*** Begin section ***

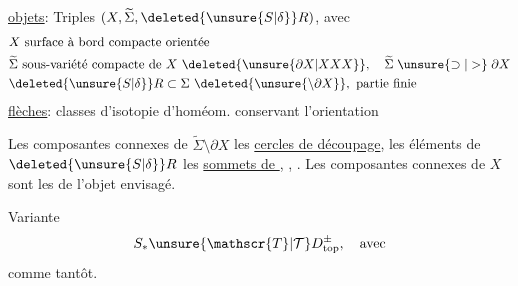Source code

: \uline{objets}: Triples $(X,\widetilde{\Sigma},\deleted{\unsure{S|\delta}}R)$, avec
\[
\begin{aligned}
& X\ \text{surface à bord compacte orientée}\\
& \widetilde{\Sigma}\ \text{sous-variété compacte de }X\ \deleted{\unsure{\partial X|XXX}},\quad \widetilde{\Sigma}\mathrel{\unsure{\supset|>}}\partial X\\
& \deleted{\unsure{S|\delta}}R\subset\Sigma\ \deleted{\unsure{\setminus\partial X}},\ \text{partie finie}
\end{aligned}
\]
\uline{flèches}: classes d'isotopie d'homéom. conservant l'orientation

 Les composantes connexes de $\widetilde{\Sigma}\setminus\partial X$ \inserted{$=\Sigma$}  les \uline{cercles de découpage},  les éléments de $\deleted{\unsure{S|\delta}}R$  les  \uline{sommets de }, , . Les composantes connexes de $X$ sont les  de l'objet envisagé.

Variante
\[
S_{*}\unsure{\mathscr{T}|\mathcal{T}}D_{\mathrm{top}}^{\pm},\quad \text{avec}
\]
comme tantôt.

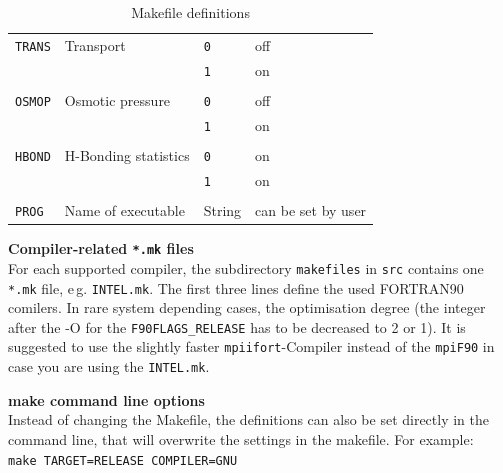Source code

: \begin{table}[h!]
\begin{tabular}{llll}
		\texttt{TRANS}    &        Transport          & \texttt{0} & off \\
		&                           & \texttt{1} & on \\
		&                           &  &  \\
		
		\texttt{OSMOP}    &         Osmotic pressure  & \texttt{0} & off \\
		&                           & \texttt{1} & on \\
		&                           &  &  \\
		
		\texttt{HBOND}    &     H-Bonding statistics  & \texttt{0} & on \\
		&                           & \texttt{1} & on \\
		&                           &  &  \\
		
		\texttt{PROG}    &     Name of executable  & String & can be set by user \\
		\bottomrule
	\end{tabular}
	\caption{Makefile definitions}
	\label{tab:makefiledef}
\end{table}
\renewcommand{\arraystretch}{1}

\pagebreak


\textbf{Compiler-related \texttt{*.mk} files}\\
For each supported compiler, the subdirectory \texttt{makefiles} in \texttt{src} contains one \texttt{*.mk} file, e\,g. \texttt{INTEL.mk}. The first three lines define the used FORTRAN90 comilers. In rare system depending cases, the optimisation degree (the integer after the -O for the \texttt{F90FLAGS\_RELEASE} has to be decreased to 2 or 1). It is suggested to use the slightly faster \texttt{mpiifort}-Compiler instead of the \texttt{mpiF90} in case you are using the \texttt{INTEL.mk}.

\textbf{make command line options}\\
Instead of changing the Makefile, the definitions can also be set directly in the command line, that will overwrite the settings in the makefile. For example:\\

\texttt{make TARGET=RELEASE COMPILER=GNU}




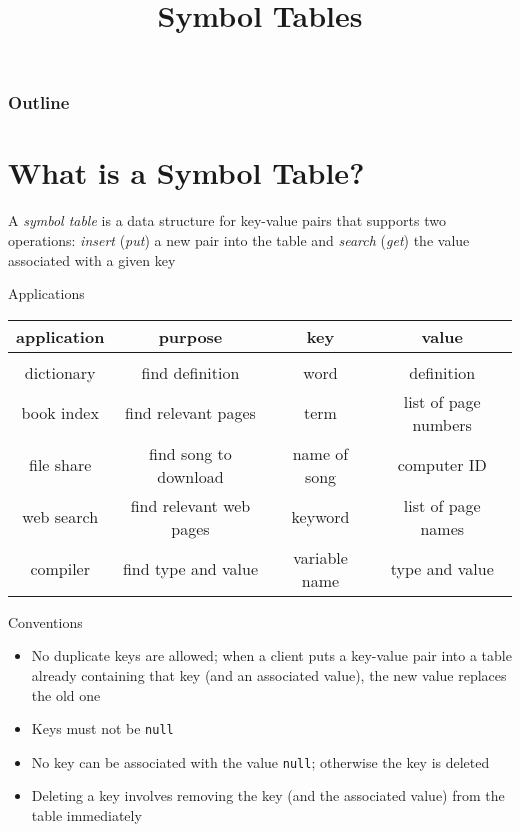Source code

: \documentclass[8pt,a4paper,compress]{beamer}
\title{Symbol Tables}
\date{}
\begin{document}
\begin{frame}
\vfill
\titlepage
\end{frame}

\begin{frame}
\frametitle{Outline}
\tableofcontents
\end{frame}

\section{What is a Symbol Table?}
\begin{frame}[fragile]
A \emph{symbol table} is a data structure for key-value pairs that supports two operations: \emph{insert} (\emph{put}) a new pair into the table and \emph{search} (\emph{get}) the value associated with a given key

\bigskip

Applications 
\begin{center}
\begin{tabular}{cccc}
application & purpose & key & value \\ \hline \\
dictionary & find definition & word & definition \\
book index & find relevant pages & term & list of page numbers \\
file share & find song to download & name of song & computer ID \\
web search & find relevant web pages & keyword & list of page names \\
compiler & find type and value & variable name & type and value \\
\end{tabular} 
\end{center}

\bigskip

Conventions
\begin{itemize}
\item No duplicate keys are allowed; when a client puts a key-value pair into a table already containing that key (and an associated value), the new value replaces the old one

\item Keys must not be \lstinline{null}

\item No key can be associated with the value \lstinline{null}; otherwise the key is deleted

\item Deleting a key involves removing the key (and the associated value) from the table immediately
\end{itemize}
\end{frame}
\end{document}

*** End section ***

◆ To do: Would you please return all lines of the data that include the word "lstinline"?

◆ Exercise answer:
\item Keys must not be \lstinline{null}
\item No key can be associated with the value \lstinline{null}; otherwise the key is deleted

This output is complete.